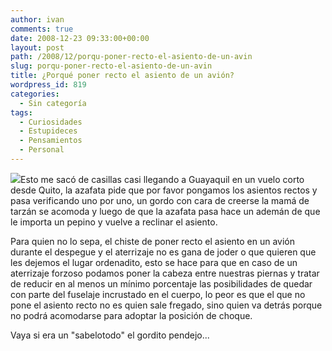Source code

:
 ```yaml
---
author: ivan
comments: true
date: 2008-12-23 09:33:00+00:00
layout: post
path: /2008/12/porqu-poner-recto-el-asiento-de-un-avin
slug: porqu-poner-recto-el-asiento-de-un-avin
title: ¿Porqué poner recto el asiento de un avión?
wordpress_id: 819
categories:
  - Sin categoría
tags:
  - Curiosidades
  - Estupideces
  - Pensamientos
  - Personal
---
```


[![](http://ivan.campananaranjo.com/wp-content/uploads/2008/12/airline_seating.jpg)](http://4.bp.blogspot.com/_T2UWuNJg3dQ/SVBugRTwdrI/AAAAAAAABPI/ATP8M74SDjk/s1600-h/airline_seating.jpg)Esto me sacó de casillas casi llegando a Guayaquil en un vuelo corto desde Quito, la azafata pide que por favor pongamos los asientos rectos y pasa verificando uno por uno, un gordo con cara de creerse la mamá de tarzán se acomoda y luego de que la azafata pasa hace un ademán de que le importa un pepino y vuelve a reclinar el asiento.

Para quien no lo sepa, el chiste de poner recto el asiento en un avión durante el despegue y el aterrizaje no es gana de joder o que quieren que les dejemos el lugar ordenadito, esto se hace para que en caso de un aterrizaje forzoso podamos poner la cabeza entre nuestras piernas y tratar de reducir en al menos un mínimo porcentaje las posibilidades de quedar con parte del fuselaje incrustado en el cuerpo, lo peor es que el que no pone el asiento recto no es quien sale fregado, sino quien va detrás porque no podrá acomodarse para adoptar la posición de choque.

Vaya si era un "sabelotodo" el gordito pendejo...
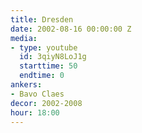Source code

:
 ```yaml
---
title: Dresden
date: 2002-08-16 00:00:00 Z
media:
- type: youtube
  id: 3qiyN8LoJ1g
  starttime: 50
  endtime: 0
ankers:
- Bavo Claes
decor: 2002-2008
hour: 18:00
---
```

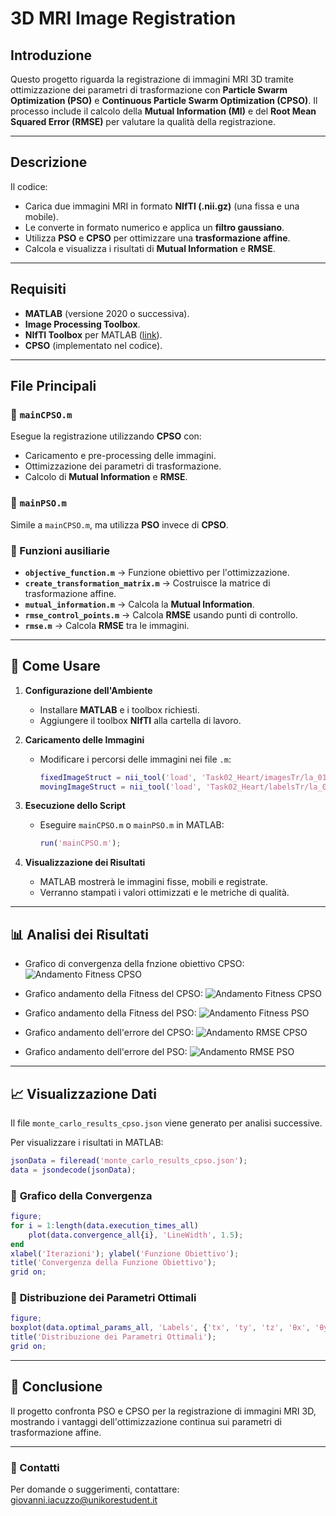 # 3D MRI Image Registration

## Introduzione

Questo progetto riguarda la registrazione di immagini MRI 3D tramite ottimizzazione dei parametri di trasformazione con **Particle Swarm Optimization (PSO)** e **Continuous Particle Swarm Optimization (CPSO)**. Il processo include il calcolo della **Mutual Information (MI)** e del **Root Mean Squared Error (RMSE)** per valutare la qualità della registrazione.

---

## Descrizione

Il codice:
- Carica due immagini MRI in formato **NIfTI (.nii.gz)** (una fissa e una mobile).
- Le converte in formato numerico e applica un **filtro gaussiano**.
- Utilizza **PSO** e **CPSO** per ottimizzare una **trasformazione affine**.
- Calcola e visualizza i risultati di **Mutual Information** e **RMSE**.

---

## Requisiti

- **MATLAB** (versione 2020 o successiva).
- **Image Processing Toolbox**.
- **NIfTI Toolbox** per MATLAB ([link](https://www.mathworks.com/matlabcentral/fileexchange/2887-nifti-toolbox)).
- **CPSO** (implementato nel codice).

---

## File Principali

### 📌 `mainCPSO.m`
Esegue la registrazione utilizzando **CPSO** con:
- Caricamento e pre-processing delle immagini.
- Ottimizzazione dei parametri di trasformazione.
- Calcolo di **Mutual Information** e **RMSE**.

### 📌 `mainPSO.m`
Simile a `mainCPSO.m`, ma utilizza **PSO** invece di **CPSO**.

### 📌 Funzioni ausiliarie
- **`objective_function.m`** → Funzione obiettivo per l'ottimizzazione.
- **`create_transformation_matrix.m`** → Costruisce la matrice di trasformazione affine.
- **`mutual_information.m`** → Calcola la **Mutual Information**.
- **`rmse_control_points.m`** → Calcola **RMSE** usando punti di controllo.
- **`rmse.m`** → Calcola **RMSE** tra le immagini.

---

## 🚀 Come Usare

1. **Configurazione dell'Ambiente**
   - Installare **MATLAB** e i toolbox richiesti.
   - Aggiungere il toolbox **NIfTI** alla cartella di lavoro.

2. **Caricamento delle Immagini**
   - Modificare i percorsi delle immagini nei file `.m`:
     ```matlab
     fixedImageStruct = nii_tool('load', 'Task02_Heart/imagesTr/la_019.nii.gz');
     movingImageStruct = nii_tool('load', 'Task02_Heart/labelsTr/la_019.nii.gz');
     ```

3. **Esecuzione dello Script**
   - Eseguire `mainCPSO.m` o `mainPSO.m` in MATLAB:
     ```matlab
     run('mainCPSO.m');
     ```

4. **Visualizzazione dei Risultati**
   - MATLAB mostrerà le immagini fisse, mobili e registrate.
   - Verranno stampati i valori ottimizzati e le metriche di qualità.

---

## 📊 Analisi dei Risultati

   - Grafico di convergenza della fnzione obiettivo CPSO:
![Andamento Fitness CPSO](Risultati/convergenza_CPSO.png)

   - Grafico andamento della Fitness del CPSO:
![Andamento Fitness CPSO](Risultati/fitness_CPSO.png)
   - Grafico andamento della Fitness del PSO:
![Andamento Fitness PSO](Risultati/fitness_PSO.png)
   - Grafico andamento dell'errore del CPSO:
![Andamento RMSE CPSO](Risultati/RMSE_CPSO.png)
   - Grafico andamento dell'errore del PSO:
![Andamento RMSE PSO](Risultati/RMSE_PSO.png)

---

## 📈 Visualizzazione Dati

Il file `monte_carlo_results_cpso.json` viene generato per analisi successive.

Per visualizzare i risultati in MATLAB:
```matlab
jsonData = fileread('monte_carlo_results_cpso.json');
data = jsondecode(jsonData);
```

### 🔹 **Grafico della Convergenza**
```matlab
figure;
for i = 1:length(data.execution_times_all)
    plot(data.convergence_all{i}, 'LineWidth', 1.5);
end
xlabel('Iterazioni'); ylabel('Funzione Obiettivo');
title('Convergenza della Funzione Obiettivo');
grid on;
```

### 🔹 **Distribuzione dei Parametri Ottimali**
```matlab
figure;
boxplot(data.optimal_params_all, 'Labels', {'tx', 'ty', 'tz', 'θx', 'θy', 'θz', 'scale'});
title('Distribuzione dei Parametri Ottimali');
grid on;
```

---

## 📌 Conclusione

Il progetto confronta PSO e CPSO per la registrazione di immagini MRI 3D, mostrando i vantaggi dell'ottimizzazione continua sui parametri di trasformazione affine. 

---

### 📩 Contatti
Per domande o suggerimenti, contattare: [giovanni.iacuzzo@unikorestudent.it](mailto:giovanni.iacuzzo@unikorestudent.it)

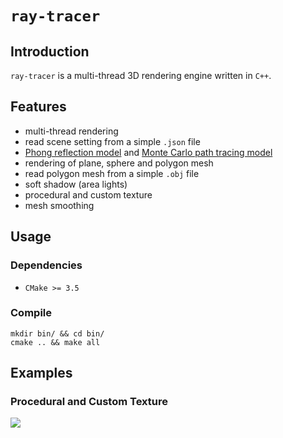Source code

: # `ray-tracer`

## Introduction

`ray-tracer` is a multi-thread 3D rendering engine written in `C++`.

## Features
* multi-thread rendering
* read scene setting from a simple `.json` file
* [Phong reflection model](http://en.wikipedia.org/wiki/Phong_reflection_model) and [Monte Carlo path tracing model](http://en.wikipedia.org/wiki/Path_tracing)
* rendering of plane, sphere and polygon mesh
* read polygon mesh from a simple `.obj` file
* soft shadow (area lights)
* procedural and custom texture
* mesh smoothing

## Usage

### Dependencies
* `CMake >= 3.5`

### Compile
```
mkdir bin/ && cd bin/
cmake .. && make all
```
## Examples

### Procedural and Custom Texture
![](https://raw.githubusercontent.com/zhijian-liu/ray-tracer/master/images/texture.ppm?token=AFg7pQpXBas25oJ8AwoVB09d8ZEIbjHhks5Y7GxkwA%3D%3D)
════════════════════
Starting at the top of the listing above, please restate word for word each line up to and including the one that holds "reclinar el asiento.", omitting every image.

Source code

:
 ```yaml
---
author: ivan
comments: true
date: 2008-12-23 09:33:00+00:00
layout: post
path: /2008/12/porqu-poner-recto-el-asiento-de-un-avin
slug: porqu-poner-recto-el-asiento-de-un-avin
title: ¿Porqué poner recto el asiento de un avión?
wordpress_id: 819
categories:
  - Sin categoría
tags:
  - Curiosidades
  - Estupideces
  - Pensamientos
  - Personal
---
```


[![](http://ivan.campananaranjo.com/wp-content/uploads/2008/12/airline_seating.jpg)](http://4.bp.blogspot.com/_T2UWuNJg3dQ/SVBugRTwdrI/AAAAAAAABPI/ATP8M74SDjk/s1600-h/airline_seating.jpg)Esto me sacó de casillas casi llegando a Guayaquil en un vuelo corto desde Quito, la azafata pide que por favor pongamos los asientos rectos y pasa verificando uno por uno, un gordo con cara de creerse la mamá de tarzán se acomoda y luego de que la azafata pasa hace un ademán de que le importa un pepino y vuelve a reclinar el asiento.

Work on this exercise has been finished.